Stored items from a collection
***

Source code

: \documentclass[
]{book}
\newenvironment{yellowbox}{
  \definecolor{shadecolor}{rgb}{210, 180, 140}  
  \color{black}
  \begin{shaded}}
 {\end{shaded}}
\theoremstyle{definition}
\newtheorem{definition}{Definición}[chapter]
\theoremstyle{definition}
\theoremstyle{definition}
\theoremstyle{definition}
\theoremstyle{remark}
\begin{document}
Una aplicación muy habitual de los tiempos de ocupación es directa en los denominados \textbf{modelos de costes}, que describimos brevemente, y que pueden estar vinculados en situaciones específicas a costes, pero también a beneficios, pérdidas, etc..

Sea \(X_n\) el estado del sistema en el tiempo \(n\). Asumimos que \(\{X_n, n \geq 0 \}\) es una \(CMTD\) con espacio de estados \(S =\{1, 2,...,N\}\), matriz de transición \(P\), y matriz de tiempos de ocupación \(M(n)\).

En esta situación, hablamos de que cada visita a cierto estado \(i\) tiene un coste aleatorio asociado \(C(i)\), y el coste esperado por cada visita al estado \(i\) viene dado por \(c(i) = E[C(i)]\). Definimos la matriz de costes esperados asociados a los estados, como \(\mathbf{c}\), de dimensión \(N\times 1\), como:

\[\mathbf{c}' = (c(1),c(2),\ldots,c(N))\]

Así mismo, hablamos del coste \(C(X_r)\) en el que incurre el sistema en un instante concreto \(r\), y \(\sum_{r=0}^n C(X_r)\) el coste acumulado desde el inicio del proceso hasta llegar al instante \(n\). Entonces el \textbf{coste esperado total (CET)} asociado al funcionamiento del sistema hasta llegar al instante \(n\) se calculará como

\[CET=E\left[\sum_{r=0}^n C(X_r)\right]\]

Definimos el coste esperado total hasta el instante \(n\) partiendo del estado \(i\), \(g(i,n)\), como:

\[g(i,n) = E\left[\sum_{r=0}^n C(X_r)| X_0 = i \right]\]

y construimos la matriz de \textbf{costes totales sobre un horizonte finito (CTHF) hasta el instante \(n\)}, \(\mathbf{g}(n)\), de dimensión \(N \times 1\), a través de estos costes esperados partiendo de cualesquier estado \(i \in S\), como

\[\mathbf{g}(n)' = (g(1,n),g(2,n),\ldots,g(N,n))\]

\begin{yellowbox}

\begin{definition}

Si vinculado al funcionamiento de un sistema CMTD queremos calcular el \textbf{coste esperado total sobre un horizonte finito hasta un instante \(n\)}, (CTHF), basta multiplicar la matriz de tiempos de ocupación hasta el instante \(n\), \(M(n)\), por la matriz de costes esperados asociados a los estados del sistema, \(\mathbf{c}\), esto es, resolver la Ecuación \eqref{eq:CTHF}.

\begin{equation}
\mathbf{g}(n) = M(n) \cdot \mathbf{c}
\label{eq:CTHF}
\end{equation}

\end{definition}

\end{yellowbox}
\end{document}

***

TRY IT: Each entry above must be set down again without alteration.

SOLUTION BELOW:
Source code

: \documentclass[
]{book}
\newenvironment{yellowbox}{
  \definecolor{shadecolor}{rgb}{210, 180, 140}  
  \color{black}
  \begin{shaded}}
 {\end{shaded}}
\theoremstyle{definition}
\newtheorem{definition}{Definición}[chapter]
\theoremstyle{definition}
\theoremstyle{definition}
\theoremstyle{definition}
\theoremstyle{remark}
\begin{document}
Una aplicación muy habitual de los tiempos de ocupación es directa en los denominados \textbf{modelos de costes}, que describimos brevemente, y que pueden estar vinculados en situaciones específicas a costes, pero también a beneficios, pérdidas, etc..

Sea \(X_n\) el estado del sistema en el tiempo \(n\). Asumimos que \(\{X_n, n \geq 0 \}\) es una \(CMTD\) con espacio de estados \(S =\{1, 2,...,N\}\), matriz de transición \(P\), y matriz de tiempos de ocupación \(M(n)\).

En esta situación, hablamos de que cada visita a cierto estado \(i\) tiene un coste aleatorio asociado \(C(i)\), y el coste esperado por cada visita al estado \(i\) viene dado por \(c(i) = E[C(i)]\). Definimos la matriz de costes esperados asociados a los estados, como \(\mathbf{c}\), de dimensión \(N\times 1\), como:

\[\mathbf{c}' = (c(1),c(2),\ldots,c(N))\]

Así mismo, hablamos del coste \(C(X_r)\) en el que incurre el sistema en un instante concreto \(r\), y \(\sum_{r=0}^n C(X_r)\) el coste acumulado desde el inicio del proceso hasta llegar al instante \(n\). Entonces el \textbf{coste esperado total (CET)} asociado al funcionamiento del sistema hasta llegar al instante \(n\) se calculará como

\[CET=E\left[\sum_{r=0}^n C(X_r)\right]\]

Definimos el coste esperado total hasta el instante \(n\) partiendo del estado \(i\), \(g(i,n)\), como:

\[g(i,n) = E\left[\sum_{r=0}^n C(X_r)| X_0 = i \right]\]

y construimos la matriz de \textbf{costes totales sobre un horizonte finito (CTHF) hasta el instante \(n\)}, \(\mathbf{g}(n)\), de dimensión \(N \times 1\), a través de estos costes esperados partiendo de cualesquier estado \(i \in S\), como

\[\mathbf{g}(n)' = (g(1,n),g(2,n),\ldots,g(N,n))\]

\begin{yellowbox}

\begin{definition}

Si vinculado al funcionamiento de un sistema CMTD queremos calcular el \textbf{coste esperado total sobre un horizonte finito hasta un instante \(n\)}, (CTHF), basta multiplicar la matriz de tiempos de ocupación hasta el instante \(n\), \(M(n)\), por la matriz de costes esperados asociados a los estados del sistema, \(\mathbf{c}\), esto es, resolver la Ecuación \eqref{eq:CTHF}.

\begin{equation}
\mathbf{g}(n) = M(n) \cdot \mathbf{c}
\label{eq:CTHF}
\end{equation}

\end{definition}

\end{yellowbox}
\end{document}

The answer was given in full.